Es verkauft nicht ein Land seine Produkte, sondern Unternehmen.

Zitat:
Zitat von thrilled 
Dieser Effekt fuehrt nun dazu das bei der Produktion die Kosten soweit gesenkt werden bis man eben mit den asiatischen/amerikanischen Konkurenten mithalten kann, das kann entweder durch entlassungen, automation etc. passieren.

Die Schlussfolgerung ist Schwachsinn.
Beispiel BMW: Deren Autos sind ziemlich teuer, trotzdem fahren die seit Jahren ein Rekordergebnis nach dem anderen ein und schaffen Arbeitsplätze in Deutschland.

Zitat:
Zitat von thrilled 
Um noch mal auf den Punkt zu kommen, letz endlich ist es doch nicht relevant ob diese Laender nun mehr oder genauso viel an Lohnkosten bezahlen, ein grosser Wettbewerbsvorteil besteht in Norwegen gegenueber den Lohnkosten, Steuern und Sozialabgaben in Deutschland sicherlich nicht.

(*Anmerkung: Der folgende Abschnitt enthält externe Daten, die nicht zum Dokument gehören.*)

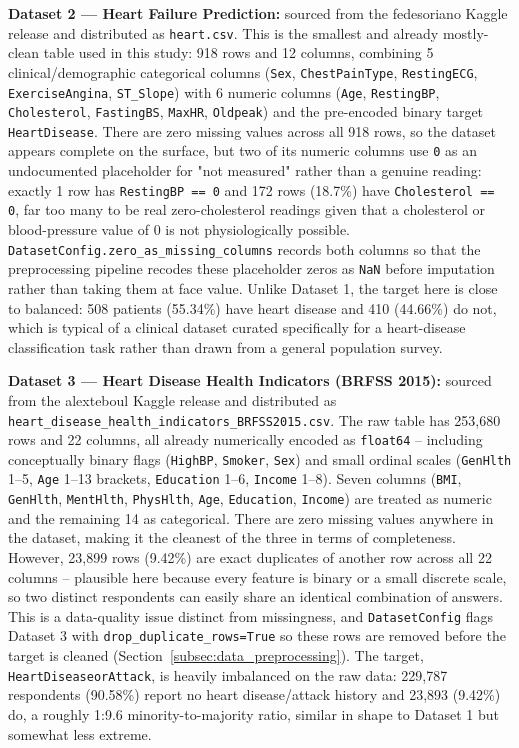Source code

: \begin{sloppypar}
\textbf{Dataset 2 --- Heart Failure Prediction:} sourced from the fedesoriano
Kaggle release \cite{kaggle2020heartfailure} and distributed as
\texttt{heart.csv}. This is the smallest and already mostly-clean table used
in this study: 918 rows and 12 columns, combining 5 clinical/demographic
categorical columns (\texttt{Sex}, \texttt{ChestPainType}, \texttt{RestingECG},
\texttt{ExerciseAngina}, \texttt{ST\_Slope}) with 6 numeric columns
(\texttt{Age}, \texttt{RestingBP}, \texttt{Cholesterol}, \texttt{FastingBS},
\texttt{MaxHR}, \texttt{Oldpeak}) and the pre-encoded binary target
\texttt{HeartDisease}. There are zero missing values across all 918 rows,
so the dataset appears complete on the surface, but two of its numeric
columns use \texttt{0} as an undocumented placeholder for "not measured"
rather than a genuine reading: exactly 1 row has \texttt{RestingBP == 0} and
172 rows (18.7\%) have \texttt{Cholesterol == 0}, far too many to be real
zero-cholesterol readings given that a cholesterol or blood-pressure value of
0 is not physiologically possible. \texttt{DatasetConfig.\allowbreak zero\_as\_missing\_columns}
records both columns so that the preprocessing pipeline recodes these
placeholder zeros as \texttt{NaN} before imputation rather than taking them at
face value. Unlike Dataset 1, the target here is close to balanced: 508
patients (55.34\%) have heart disease and 410 (44.66\%) do not, which is
typical of a clinical dataset curated specifically for a heart-disease
classification task rather than drawn from a general population survey.

\textbf{Dataset 3 --- Heart Disease Health Indicators (BRFSS 2015):} sourced
from the alexteboul Kaggle release \cite{kaggle2015brfssindicators} and
distributed as \texttt{heart\_disease\_health\_indicators\_BRFSS2015.\allowbreak csv}. The
raw table has 253{,}680 rows and 22 columns, all already numerically encoded
as \texttt{float64} -- including conceptually binary flags (\texttt{HighBP},
\texttt{Smoker}, \texttt{Sex}) and small ordinal scales
(\texttt{GenHlth} 1--5, \texttt{Age} 1--13 brackets, \texttt{Education} 1--6,
\texttt{Income} 1--8). Seven columns (\texttt{BMI}, \texttt{GenHlth},
\texttt{MentHlth}, \texttt{PhysHlth}, \texttt{Age}, \texttt{Education},
\texttt{Income}) are treated as numeric and the remaining 14 as categorical.
There are zero missing values anywhere in the dataset, making it the cleanest
of the three in terms of completeness. However, 23{,}899 rows (9.42\%) are
exact duplicates of another row across all 22 columns -- plausible here
because every feature is binary or a small discrete scale, so two distinct
respondents can easily share an identical combination of answers. This is a
data-quality issue distinct from missingness, and \texttt{DatasetConfig}
flags Dataset 3 with \texttt{drop\_\allowbreak duplicate\_\allowbreak rows=True} so these rows are
removed before the target is cleaned (Section~\ref{subsec:data_preprocessing}).
The target, \texttt{HeartDiseaseorAttack}, is heavily imbalanced on the raw
data: 229{,}787 respondents (90.58\%) report no heart disease/attack history
and 23{,}893 (9.42\%) do, a roughly 1:9.6 minority-to-majority ratio, similar
in shape to Dataset 1 but somewhat less extreme.


\end{sloppypar}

Natürlich sind die Lohnkosten und die Lohnnebenkosten sehr bedeutsam.
Und vor allem bei den Lohnnebenkosten sind wir in Deutschland einfach zu hoch.

Zitat:
Zitat von thrilled 
Die Loehne sind naemlich nur dann zu hoch, wenn man staerker unter internationalem Wettbewerb steht als andere, und das ist ungleucklicherweise in Deutschland der fall.